Medicine & Science in Sports & Exercise:
F-25 Free Communication/Poster - Epidemiology - Diabetes, Obesity, Metabolism, CVD: JUNE 3, 2011 1:00 PM - 6:00 PM: ROOM: Hall B
Jackson, Andrew S. FACSM1; Lee, Duck-Chul2; Sui, Xuemei2; Church, Timothy S.3; O'Connor, Daniel P.1; Blair, Steven N. FACSM2
1University of Houston, Houston, TX. 2University of South Carolina, Columbia, SC. 3Pennington Biomedical Research Center, Baton Rouge, LA.
(No relationships reported)
Findings from prospective studies show that elevated fasting plasma glucose (FPG) is linked to variation in body composition (BC) and cardiorespiratory fitness (CRF). Higher FPG levels increase the risk of impaired fasting glucose, a strong predictor of type 2 diabetes.
PURPOSE: To define the independent association of BC and CRF on longitudinal changes with aging in FPG.
METHODS: The sample studied was 7266 men with an average of 5.3 tests between 1975 and 2006 for a total of 38383 observations. The men were from the Aerobics Center Longitudinal Study and ranged in age from 20 to 96 y. CRF was measured with a maximal Balke exercise test and BC was assessed by percent body fat (%BF) and BMI.

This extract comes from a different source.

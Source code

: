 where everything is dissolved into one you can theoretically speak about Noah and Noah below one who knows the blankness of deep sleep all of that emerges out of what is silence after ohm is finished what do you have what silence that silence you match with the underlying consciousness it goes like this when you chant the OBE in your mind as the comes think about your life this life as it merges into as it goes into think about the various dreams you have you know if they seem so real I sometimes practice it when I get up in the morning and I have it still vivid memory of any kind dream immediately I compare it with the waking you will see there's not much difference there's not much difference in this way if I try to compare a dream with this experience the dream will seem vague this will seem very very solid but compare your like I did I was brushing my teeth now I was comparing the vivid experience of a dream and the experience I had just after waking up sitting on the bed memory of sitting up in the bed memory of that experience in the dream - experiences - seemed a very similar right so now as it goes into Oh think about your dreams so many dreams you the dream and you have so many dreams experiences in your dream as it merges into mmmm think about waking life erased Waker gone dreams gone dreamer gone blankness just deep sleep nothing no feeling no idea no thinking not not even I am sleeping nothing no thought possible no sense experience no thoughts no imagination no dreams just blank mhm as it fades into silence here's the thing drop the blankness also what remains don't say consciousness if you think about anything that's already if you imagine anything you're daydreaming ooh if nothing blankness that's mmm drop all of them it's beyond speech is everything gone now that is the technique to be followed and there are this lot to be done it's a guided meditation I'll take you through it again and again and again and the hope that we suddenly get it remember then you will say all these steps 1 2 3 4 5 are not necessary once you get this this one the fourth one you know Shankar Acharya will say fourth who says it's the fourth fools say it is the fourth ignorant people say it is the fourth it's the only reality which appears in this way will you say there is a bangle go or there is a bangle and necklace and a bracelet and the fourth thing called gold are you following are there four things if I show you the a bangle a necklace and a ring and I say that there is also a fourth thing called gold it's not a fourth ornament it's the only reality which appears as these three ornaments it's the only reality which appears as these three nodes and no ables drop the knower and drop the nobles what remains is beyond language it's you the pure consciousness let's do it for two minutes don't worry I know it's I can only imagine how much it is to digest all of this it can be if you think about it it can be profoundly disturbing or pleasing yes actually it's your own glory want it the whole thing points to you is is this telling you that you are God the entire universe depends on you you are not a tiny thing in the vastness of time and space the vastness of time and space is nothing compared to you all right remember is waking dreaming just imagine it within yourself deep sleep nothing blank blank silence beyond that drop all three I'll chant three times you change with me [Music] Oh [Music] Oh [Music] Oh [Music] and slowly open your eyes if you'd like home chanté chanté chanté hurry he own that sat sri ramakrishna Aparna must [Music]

RESULTS: Linear mixed models regression (LMM) showed that FPG increased with aging at a non-linear rate. Adding BC, CRF and the interaction of age and CRF to the LMM significantly improved fit over aging alone. Using BMI or %BF to sample BC produced equivalent results. The model showed that FPG increased with aging and adiposity. A graphic examination of the CRF by age interaction found that CRF was associated with longitudinal changes in FPG. Examination of the FPG change trajectories showed that the relation between CRF and FPG was negative and that the CRF effect increased with aging after age 40 y.
CONCLUSIONS: Aging, BC and CRF are independent determinants of longitudinal changes in FPG. The statistical models showed that FPG increases with aging and adiposity. The inverse effect of CRF on longitudinal changes in FPG is age-related, after age 40 y the CRF effect increases with aging.
Supported by NIH Grants AG06945, HL62508, and R21DK088195, and an unrestricted research grant from the Coca-Cola Company.